Add optional PIN entry field for two-factor authentication
There are really two big issues I have with the two factor authentication implementation. The first is that no where in the setup for the user is there any information or instruction as how to use two factor authentication. Every other two factor authentication that I have used has had a separate box for putting in the random code. I only learned about how to properly use two factor authentication after calling support and being informed that I needed to append the randomly generated code to the end of my password to which I say "Really! and you arn't going to inform the user of this anywhere!" Also the second issue I have is that there is if you set this up for the SuperUser accounts and somehow do not have access any longer to the authentication app there is no secondary recovery method outside of having another SuperAdmin account. There needs to be a recovery option such as email recovery of the authentication info when lost. Please Please Please fix this as I will have no end of user complaints on how to actually use this as its not user friendly at all!
Bill Bixby commented
I find it fairly common to append 2fa onto a password. That way users without 2fa requirements are actually less confused about a box that they don't need to fill in.
As for lockouts our environment wont allow admin of the device outside of a specific network. The admin don't require 2fa, because they can't admin from untrusted locations and only some of the users do where they have specific access.
Jesse S commented
I agree. The additional value in First screen, authenticate username/password, and then second screen provide 2FA, is that where remembering a device (via cookie or similar) to not prompt for 2fa in the future, you are able to make that check on submission and then skip it as needed.
I completely agree.
I wouldn't call Pin onto end of password standard, as most websites do not do it that way. Rather, that's a sort of hack that's been used with systems that needed to enable 2FA for various reasons (legal, compliance, etc etc) but were never designed with it in the first place (VPN, etc). Where a second screen is an option, I think that's a much better option.
Harrison Heck commented
I completely agree with this request. I've got multi-factor authentication enabled on every account that offers this feature (Facebook, Microsoft, Google, Dropbox, Etc.), and EVERY single one of them does in this fashion:
First Screen: Authenticate username and password
Second Screen: Provide 6 digit 2FA code.
This way if you get the username and password wrong, you'll never even get to enter the 2FA key. Provides the same security of not knowing if 2FA is enabled or not up front, with the added bonus of not confusing users.

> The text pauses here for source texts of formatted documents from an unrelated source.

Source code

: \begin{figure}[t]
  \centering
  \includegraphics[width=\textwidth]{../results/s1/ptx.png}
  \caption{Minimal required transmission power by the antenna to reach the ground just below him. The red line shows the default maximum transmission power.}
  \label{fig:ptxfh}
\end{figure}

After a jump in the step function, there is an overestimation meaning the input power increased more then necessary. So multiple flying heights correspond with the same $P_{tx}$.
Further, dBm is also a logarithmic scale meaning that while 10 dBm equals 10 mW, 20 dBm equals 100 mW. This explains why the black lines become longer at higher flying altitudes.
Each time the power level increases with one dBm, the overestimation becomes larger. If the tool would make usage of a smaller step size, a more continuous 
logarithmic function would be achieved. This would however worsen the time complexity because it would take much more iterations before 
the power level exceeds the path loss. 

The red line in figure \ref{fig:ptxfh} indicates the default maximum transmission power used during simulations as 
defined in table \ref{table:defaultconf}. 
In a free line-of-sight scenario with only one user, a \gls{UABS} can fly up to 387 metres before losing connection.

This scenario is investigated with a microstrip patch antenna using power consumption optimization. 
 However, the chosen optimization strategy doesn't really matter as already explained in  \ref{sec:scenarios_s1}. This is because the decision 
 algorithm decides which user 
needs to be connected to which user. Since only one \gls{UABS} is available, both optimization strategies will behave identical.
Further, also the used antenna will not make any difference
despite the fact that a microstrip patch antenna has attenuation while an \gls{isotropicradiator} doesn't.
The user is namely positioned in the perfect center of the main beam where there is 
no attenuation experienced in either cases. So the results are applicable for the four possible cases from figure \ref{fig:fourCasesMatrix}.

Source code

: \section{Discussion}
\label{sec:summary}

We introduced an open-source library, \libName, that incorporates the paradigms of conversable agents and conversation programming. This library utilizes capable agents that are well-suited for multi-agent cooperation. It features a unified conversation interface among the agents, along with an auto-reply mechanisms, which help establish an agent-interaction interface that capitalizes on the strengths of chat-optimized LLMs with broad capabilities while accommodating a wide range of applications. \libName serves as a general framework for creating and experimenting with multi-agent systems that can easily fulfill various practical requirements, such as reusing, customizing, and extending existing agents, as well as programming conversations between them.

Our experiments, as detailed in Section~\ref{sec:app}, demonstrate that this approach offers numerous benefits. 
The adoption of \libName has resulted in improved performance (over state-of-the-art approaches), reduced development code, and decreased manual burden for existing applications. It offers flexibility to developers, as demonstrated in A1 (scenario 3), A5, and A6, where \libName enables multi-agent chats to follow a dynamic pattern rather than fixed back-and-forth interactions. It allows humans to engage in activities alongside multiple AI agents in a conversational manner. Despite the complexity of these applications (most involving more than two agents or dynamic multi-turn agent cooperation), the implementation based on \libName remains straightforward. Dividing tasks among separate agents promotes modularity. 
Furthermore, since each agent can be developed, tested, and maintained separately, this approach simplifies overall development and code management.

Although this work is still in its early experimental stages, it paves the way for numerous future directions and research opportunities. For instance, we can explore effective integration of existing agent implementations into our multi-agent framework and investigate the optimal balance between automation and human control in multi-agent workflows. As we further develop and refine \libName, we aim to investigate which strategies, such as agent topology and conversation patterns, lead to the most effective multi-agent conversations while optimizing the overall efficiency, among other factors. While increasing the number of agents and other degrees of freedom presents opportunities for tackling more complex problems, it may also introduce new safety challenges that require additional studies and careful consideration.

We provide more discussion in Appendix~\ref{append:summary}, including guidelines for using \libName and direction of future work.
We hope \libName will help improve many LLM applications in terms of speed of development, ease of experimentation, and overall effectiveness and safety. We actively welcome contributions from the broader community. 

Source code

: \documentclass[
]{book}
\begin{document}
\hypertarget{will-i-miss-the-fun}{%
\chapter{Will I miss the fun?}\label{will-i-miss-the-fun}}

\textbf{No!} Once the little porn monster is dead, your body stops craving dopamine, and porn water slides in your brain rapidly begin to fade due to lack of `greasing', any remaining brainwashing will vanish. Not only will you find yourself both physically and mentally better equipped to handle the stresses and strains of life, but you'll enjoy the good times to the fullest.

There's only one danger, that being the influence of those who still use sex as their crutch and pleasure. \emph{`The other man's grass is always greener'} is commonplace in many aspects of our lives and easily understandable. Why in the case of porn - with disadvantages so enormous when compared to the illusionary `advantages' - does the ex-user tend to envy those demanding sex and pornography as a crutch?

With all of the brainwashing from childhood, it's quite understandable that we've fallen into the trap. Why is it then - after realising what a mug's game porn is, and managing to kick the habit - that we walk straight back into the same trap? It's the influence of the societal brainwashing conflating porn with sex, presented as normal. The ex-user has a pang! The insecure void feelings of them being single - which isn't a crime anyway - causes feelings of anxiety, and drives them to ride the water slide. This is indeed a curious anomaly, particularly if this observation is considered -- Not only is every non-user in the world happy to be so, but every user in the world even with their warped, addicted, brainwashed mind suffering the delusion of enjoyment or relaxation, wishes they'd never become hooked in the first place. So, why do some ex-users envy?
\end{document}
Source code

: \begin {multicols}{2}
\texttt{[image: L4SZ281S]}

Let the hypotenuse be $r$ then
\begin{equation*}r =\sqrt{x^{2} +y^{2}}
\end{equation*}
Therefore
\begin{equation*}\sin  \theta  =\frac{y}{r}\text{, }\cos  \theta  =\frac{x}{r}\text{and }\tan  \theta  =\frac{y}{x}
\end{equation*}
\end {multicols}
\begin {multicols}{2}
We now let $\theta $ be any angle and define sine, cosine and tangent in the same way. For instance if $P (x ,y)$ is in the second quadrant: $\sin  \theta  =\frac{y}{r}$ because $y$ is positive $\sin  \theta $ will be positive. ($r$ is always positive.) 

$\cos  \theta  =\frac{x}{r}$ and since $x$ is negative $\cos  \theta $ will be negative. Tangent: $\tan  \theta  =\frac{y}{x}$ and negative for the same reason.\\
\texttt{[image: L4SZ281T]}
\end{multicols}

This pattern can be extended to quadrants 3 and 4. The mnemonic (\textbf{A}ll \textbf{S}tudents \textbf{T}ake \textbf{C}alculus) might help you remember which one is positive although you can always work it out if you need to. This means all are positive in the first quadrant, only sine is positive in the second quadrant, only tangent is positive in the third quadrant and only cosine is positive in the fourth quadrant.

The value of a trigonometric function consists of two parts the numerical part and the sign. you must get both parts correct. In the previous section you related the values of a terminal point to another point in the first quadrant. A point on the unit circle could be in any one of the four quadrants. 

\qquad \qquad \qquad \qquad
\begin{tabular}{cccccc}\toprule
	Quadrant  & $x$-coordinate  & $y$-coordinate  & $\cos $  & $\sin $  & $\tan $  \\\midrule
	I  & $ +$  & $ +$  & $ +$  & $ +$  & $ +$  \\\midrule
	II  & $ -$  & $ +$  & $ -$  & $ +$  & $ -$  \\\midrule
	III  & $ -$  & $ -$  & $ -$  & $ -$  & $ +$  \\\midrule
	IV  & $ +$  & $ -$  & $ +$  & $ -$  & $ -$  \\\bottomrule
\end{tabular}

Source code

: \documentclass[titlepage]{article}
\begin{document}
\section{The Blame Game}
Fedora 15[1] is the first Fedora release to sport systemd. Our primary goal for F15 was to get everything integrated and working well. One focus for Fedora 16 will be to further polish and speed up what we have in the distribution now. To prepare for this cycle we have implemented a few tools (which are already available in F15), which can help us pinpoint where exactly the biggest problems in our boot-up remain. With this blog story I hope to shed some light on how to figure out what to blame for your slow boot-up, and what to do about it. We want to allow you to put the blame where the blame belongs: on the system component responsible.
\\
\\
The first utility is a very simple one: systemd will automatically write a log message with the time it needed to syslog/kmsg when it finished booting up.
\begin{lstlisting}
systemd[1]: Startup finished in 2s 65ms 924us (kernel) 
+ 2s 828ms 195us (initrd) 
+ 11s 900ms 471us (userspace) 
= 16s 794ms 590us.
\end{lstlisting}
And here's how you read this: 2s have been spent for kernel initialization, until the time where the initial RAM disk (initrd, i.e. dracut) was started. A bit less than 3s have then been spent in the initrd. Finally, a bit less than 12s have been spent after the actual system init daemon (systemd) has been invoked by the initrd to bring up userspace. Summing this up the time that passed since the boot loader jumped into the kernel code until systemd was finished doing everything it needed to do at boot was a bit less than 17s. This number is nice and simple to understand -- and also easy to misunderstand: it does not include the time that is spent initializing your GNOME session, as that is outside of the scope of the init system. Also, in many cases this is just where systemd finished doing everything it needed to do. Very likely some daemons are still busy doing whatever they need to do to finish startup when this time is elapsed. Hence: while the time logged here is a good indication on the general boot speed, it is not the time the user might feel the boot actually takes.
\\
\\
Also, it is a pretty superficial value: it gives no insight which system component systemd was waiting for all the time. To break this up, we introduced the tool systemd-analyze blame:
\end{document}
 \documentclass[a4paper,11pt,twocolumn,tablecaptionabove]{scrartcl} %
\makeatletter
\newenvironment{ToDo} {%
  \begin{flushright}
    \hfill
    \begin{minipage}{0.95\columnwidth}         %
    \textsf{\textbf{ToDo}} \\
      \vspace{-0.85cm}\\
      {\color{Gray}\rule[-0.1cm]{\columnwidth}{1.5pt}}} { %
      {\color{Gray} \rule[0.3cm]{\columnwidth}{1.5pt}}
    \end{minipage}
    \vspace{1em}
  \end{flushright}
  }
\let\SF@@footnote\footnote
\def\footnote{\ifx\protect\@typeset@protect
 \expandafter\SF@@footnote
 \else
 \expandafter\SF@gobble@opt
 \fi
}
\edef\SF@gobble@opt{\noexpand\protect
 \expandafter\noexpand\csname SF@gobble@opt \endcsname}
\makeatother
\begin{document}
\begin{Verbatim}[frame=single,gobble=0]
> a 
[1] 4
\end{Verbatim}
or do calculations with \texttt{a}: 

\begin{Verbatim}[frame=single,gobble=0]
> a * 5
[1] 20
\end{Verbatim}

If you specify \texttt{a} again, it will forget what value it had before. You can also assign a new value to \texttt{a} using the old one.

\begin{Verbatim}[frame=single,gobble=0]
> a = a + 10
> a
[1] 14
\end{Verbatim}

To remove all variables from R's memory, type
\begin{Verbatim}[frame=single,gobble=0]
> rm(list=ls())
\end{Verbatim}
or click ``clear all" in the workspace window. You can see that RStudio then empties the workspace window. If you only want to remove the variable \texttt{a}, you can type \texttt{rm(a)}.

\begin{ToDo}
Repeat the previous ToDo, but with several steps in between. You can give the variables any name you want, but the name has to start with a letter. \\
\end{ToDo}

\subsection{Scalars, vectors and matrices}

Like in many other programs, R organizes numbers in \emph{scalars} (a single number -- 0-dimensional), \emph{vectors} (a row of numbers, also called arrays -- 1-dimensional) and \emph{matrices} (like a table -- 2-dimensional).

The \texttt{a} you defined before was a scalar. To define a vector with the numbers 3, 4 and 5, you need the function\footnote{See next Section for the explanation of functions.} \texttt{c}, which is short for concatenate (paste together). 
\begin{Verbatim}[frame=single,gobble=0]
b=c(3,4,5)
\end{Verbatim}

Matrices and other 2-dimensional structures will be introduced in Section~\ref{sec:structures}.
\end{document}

I was lucky enough to even find this information out because someone complained about 2FA not working on the forums.
Appending the pin onto the end of the password is a fairly standard entry method, but I agree there could be some better documentation around its use.
Keep in mind that 2fa can be enabled selectively for various users, so adding a separate pin entry field could be equally confusing for users not enabled for two factor authentication. Also, as Yes indicates, showing a separate pin field when 2fa is enabled reveals information about the security settings of the device, which is not desirable to many users. While I somewhat agree with your points, I've renamed this feature request to make the subject more descriptive, and less opinionated.
As for locking admins being locked out of the web interface by enabling 2fa for webadmin access, there are some strategies you can use to minimize risk. First, you can currently generate a list of one-time use pins per user, that may be used if a user loses or forgets their phone. If you are using 2fa for webadmin access, I would recommend pre-generating these tokens, and storing one or two of them securely somewhere outside the UTM.
Alternately, create a separate account, which uses a very long and random password, which does not have 2fa enabled for it, and may be used in emergencies. Finally, our knowledgebase does have options on resetting passwords in the event of a lockout. If you have direct console access to your UTM, it is possible to recover access.
They don't have a 2nd box for security reasons. You should inform your users how to use it.